The cut in cash reserve ratio (CRR) could reduce the need of the banks to go in for large bulk deposits at high rates, Bank of Baroda Chairman and Managing Director M. D. Mallya said here on Monday.
Less dependence on such high-cost deposits could result in overall moderation of the deposit and interest rates, he told presspersons after inaugurating ‘Baroda Pride’, a new, own building of the bank to house the zonal office (Tamil Nadu and Kerala) and Mylapore branch.
With the reduction in the CRR requirement, the banking system would have “incremental funds to lend to the productive sectors of the economy.
“Therefore, liquidity would not be an issue,” Mr. Mallya said. Based on the signals given by the RBI, he said, Bank of Baroda had reduced home, vehicle and traders loan rates as part of its effort to pass on the benefit.
The reduction in the deposit rates by the bank last month was done to align the rates, he added.

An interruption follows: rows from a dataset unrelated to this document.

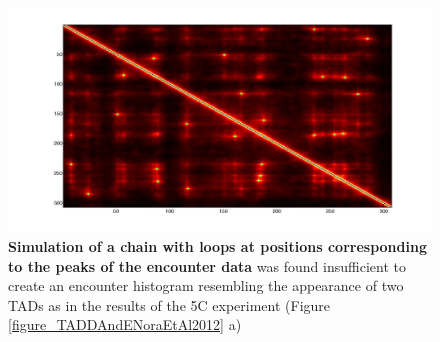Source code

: \documentclass[12pt]{article}
\begin{document}
\begin{figure}[H]
\includegraphics[scale=0.2]{meanEncounterMatrixOfSimulatingTADEandDWithLoops}
\caption{\textbf{Simulation of a chain with loops at positions corresponding to the peaks of the encounter data} was found insufficient to create an encounter histogram resembling the appearance of two TADs as in the results of the 5C experiment (Figure \ref{figure_TADDAndENoraEtAl2012} a)}
\label{figure_encounterProbabilityPeaksOfTheEncounterData}
\end{figure}
\end{document}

The bank, he said, looked forward to the festive season, as it is in the second-half of the fiscal that the “real demand picks up.” On vehicle loans, it is offering a 50 basis point concession and not levying processing fee, during the festive season. Though credit offtake this year was subdued, the bank expected to grow at 19-20 per cent. On non-performing assets, he said the incremental delinquencies were around 1.35 per cent. The bank’s portfolio was “very well balanced”, and Rs.780 crore loans were restructured in the first quarter of this fiscal. He said Bank of Baroda would be adding four more branches, taking the number of its facilities abroad to 100 in the next few months. It had also been given permission from the Australian banking regulator to open a branch in Sydney.